The last several months of her life, Helen was bedfast. However at no point was her mental capacity diminished. I would sometimes sit at her bedside in the evening and listen as she regaled me with her memories of days gone by. Sometimes I would listen carefully, then before retiring for the night I would go to my desk and record her stories. I tried to keep them in her voice and as closely to her words as possible. As I was culling some of my myriad file folders, I came across these records. Let me share a few of these tales.
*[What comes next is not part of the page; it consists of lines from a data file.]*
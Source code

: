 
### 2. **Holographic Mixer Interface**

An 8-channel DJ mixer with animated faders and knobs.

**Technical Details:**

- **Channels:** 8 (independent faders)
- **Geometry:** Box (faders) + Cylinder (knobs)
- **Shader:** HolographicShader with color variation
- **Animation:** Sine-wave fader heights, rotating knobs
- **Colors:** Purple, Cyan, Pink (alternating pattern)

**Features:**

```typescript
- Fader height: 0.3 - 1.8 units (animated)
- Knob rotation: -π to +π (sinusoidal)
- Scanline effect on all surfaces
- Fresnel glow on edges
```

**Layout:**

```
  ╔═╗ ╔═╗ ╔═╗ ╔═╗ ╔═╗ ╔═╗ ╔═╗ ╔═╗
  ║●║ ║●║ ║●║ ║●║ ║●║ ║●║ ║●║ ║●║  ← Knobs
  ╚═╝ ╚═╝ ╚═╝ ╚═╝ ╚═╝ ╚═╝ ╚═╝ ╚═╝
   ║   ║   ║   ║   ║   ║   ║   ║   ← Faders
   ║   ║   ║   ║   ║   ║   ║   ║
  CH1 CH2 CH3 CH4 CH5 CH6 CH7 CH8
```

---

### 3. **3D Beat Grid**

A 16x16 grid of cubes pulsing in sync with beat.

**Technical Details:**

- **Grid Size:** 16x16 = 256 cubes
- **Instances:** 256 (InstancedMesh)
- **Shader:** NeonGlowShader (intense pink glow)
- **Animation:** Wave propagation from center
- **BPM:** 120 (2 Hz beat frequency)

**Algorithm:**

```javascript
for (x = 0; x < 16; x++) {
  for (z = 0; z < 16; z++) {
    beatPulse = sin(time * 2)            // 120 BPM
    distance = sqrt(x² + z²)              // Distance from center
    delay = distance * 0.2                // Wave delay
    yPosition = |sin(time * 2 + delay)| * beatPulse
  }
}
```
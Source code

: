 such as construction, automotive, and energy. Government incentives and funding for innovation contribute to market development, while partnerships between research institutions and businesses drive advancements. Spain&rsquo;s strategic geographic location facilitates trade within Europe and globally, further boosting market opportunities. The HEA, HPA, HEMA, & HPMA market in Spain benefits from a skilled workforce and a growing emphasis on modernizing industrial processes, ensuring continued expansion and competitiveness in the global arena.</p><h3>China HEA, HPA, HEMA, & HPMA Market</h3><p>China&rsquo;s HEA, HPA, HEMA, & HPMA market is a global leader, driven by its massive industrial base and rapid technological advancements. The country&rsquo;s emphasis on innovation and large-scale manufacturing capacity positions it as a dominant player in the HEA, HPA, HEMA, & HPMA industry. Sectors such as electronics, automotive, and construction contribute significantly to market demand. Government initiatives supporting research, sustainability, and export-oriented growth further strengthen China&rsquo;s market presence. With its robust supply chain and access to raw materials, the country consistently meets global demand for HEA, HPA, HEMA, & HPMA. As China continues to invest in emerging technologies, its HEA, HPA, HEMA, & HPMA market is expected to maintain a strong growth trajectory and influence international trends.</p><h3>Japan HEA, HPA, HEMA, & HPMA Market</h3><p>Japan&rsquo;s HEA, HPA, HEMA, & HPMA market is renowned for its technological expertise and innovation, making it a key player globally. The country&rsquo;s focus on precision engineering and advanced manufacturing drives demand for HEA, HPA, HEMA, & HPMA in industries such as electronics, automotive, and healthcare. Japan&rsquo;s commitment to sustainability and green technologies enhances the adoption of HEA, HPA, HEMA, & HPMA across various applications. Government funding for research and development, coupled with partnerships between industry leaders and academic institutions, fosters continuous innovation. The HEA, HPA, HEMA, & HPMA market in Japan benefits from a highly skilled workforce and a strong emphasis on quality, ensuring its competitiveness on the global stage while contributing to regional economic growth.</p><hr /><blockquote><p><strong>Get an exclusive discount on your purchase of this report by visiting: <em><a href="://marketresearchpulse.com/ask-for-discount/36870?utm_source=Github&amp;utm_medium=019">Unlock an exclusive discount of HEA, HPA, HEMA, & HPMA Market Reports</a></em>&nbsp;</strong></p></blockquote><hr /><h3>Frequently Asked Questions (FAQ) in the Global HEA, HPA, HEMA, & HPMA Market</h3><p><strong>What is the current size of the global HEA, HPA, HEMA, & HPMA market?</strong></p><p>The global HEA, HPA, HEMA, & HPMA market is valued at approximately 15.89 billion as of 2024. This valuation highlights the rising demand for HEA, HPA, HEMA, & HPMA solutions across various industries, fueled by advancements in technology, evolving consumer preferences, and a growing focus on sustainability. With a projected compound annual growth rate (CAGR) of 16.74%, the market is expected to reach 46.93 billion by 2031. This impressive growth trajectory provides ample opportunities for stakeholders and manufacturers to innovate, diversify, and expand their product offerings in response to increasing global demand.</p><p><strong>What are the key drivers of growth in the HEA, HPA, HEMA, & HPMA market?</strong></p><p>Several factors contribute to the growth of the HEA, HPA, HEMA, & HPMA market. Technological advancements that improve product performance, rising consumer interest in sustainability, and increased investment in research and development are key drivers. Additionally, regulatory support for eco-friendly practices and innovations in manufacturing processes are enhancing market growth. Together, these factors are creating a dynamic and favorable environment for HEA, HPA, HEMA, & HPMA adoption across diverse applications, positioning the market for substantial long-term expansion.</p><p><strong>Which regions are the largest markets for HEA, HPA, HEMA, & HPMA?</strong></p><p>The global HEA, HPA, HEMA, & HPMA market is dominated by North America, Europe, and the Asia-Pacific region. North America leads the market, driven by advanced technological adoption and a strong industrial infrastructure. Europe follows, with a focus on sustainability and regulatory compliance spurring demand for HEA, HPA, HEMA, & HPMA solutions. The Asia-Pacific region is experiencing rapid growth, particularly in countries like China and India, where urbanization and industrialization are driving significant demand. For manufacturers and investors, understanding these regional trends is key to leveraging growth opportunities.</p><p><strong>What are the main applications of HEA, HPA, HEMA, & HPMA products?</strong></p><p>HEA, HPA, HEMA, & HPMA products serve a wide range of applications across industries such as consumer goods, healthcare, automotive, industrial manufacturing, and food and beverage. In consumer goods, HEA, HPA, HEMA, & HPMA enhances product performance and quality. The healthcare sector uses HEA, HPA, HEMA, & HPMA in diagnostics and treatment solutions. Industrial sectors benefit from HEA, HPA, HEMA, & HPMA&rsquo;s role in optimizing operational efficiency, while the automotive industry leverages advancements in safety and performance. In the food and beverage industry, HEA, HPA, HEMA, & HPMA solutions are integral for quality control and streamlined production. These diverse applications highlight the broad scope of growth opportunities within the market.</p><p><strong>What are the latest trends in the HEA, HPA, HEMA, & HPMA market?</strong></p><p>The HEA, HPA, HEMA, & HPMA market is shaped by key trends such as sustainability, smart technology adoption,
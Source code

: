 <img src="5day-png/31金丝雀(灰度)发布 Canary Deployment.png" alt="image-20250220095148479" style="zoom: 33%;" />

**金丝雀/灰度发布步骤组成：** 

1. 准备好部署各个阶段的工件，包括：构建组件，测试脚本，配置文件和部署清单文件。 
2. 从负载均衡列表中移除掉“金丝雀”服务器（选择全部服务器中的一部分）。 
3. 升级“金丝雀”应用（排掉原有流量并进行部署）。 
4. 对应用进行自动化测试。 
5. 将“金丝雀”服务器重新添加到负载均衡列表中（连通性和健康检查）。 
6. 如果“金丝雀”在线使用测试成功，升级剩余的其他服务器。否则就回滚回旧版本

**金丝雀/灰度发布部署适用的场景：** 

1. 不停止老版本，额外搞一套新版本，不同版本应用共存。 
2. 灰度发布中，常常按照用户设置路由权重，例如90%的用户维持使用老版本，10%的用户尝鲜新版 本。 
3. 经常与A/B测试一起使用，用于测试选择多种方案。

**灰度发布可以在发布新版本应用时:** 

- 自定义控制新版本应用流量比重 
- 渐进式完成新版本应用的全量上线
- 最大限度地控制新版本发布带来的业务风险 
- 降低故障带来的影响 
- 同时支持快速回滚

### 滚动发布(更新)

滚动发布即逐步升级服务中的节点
Great-grandfather Richard Goodwin was highly educated and quite prominent, but my grandmother's mother died when Grandma was a girl of ten. Richard Goodwin remarried and apparently, as I understand it, remanded Charlotte to the custody of a guardian, at least some of the time during her growing-up years. Charlotte, though, was very strong-willed and independent, and upon nearing adulthood and wanting means of her own, learned telegraphy and took a job as a telegraph operator. Her father, on discovering this, was so furious he cut off all Charlotte's hair, as he deemed her actions disgraceful and beneath her status in life!
The greatest mistake my mother ever made was staying with her mother (Charlotte) all her life. My grandmother was very severe and somewhat of a tyrant. She was not what I would call a loving person, and both my sister Elsie and I were recipients of punishments at her hand that were too severe by half.